Task item - The lines below that include "then" are to be found and copied.

Source information -
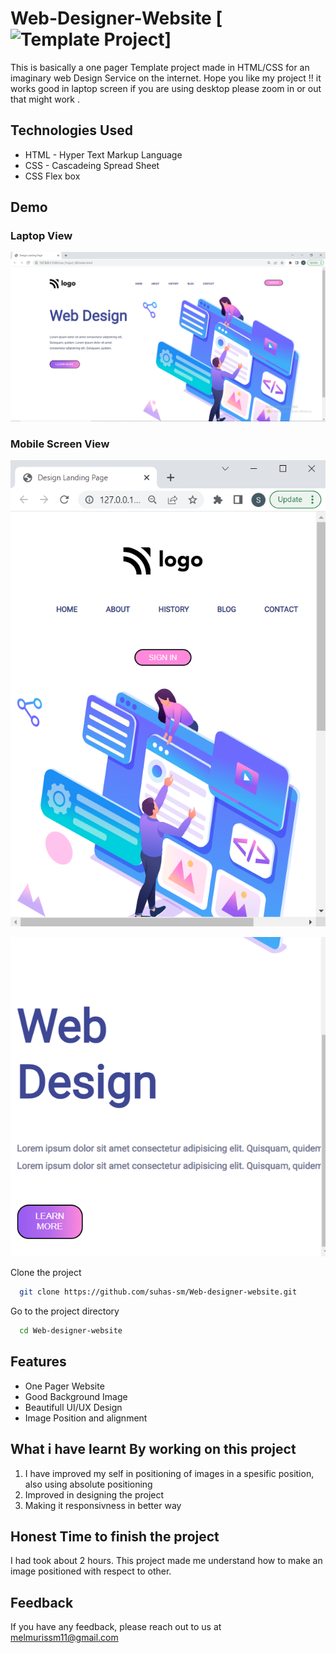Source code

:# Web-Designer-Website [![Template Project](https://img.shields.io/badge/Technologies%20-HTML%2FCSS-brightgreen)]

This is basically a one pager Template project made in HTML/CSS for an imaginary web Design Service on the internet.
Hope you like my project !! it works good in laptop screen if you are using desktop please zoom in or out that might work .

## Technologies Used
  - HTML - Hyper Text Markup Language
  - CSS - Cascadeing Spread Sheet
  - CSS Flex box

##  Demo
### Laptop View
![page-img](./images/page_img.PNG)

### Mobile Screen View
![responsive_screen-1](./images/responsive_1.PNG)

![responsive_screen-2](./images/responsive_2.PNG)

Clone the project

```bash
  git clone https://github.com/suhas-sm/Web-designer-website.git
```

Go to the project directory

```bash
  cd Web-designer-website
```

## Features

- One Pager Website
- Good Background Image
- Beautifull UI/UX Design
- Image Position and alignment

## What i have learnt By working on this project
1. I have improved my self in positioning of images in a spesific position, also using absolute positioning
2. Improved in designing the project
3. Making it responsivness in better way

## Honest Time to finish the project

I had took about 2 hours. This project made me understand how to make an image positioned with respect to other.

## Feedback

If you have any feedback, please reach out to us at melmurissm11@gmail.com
---
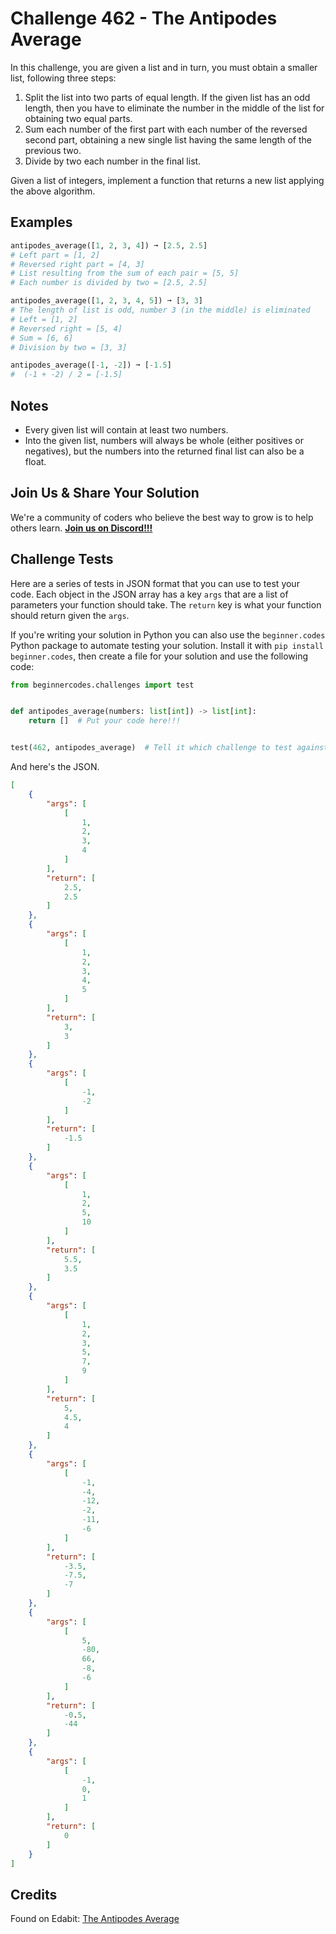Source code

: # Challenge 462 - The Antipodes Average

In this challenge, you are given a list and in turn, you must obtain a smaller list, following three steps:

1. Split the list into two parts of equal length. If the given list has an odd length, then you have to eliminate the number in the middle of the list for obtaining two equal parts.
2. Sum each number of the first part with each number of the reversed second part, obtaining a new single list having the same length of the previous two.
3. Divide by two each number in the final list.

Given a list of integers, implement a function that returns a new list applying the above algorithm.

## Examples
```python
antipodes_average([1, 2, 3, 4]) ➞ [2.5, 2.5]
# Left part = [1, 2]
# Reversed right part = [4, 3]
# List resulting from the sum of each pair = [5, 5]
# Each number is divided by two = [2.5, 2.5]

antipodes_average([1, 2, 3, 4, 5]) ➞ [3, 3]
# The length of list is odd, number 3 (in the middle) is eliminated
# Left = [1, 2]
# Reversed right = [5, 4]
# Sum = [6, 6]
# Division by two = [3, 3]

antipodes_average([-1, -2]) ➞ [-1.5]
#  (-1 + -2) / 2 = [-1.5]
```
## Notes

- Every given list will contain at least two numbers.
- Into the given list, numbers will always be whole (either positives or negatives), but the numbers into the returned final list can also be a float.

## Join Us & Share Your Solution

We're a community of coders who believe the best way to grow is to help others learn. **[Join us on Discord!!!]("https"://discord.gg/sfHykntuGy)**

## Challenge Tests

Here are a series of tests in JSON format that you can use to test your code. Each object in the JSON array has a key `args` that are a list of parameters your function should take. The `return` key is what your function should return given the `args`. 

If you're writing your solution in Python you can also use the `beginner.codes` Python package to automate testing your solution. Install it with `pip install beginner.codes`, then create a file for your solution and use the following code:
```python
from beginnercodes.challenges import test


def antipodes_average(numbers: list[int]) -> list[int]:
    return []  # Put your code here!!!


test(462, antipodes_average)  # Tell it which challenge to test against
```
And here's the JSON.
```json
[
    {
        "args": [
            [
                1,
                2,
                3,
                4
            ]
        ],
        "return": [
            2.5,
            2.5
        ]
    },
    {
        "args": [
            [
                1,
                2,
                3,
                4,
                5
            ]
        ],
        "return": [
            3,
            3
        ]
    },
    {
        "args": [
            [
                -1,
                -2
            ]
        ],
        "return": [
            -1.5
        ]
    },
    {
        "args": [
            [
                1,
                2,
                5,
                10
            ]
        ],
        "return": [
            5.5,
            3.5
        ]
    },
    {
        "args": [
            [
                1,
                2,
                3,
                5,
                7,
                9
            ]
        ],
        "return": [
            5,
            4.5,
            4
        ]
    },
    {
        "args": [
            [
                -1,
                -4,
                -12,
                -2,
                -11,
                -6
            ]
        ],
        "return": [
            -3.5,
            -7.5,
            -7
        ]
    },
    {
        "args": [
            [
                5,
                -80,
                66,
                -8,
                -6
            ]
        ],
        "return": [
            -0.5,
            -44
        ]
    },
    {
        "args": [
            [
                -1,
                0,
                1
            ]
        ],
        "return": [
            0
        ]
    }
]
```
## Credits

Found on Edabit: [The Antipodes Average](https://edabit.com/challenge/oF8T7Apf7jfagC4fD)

Output -
1. Split the list into two parts of equal length. If the given list has an odd length, then you have to eliminate the number in the middle of the list for obtaining two equal parts.
If you're writing your solution in Python you can also use the `beginner.codes` Python package to automate testing your solution. Install it with `pip install beginner.codes`, then create a file for your solution and use the following code:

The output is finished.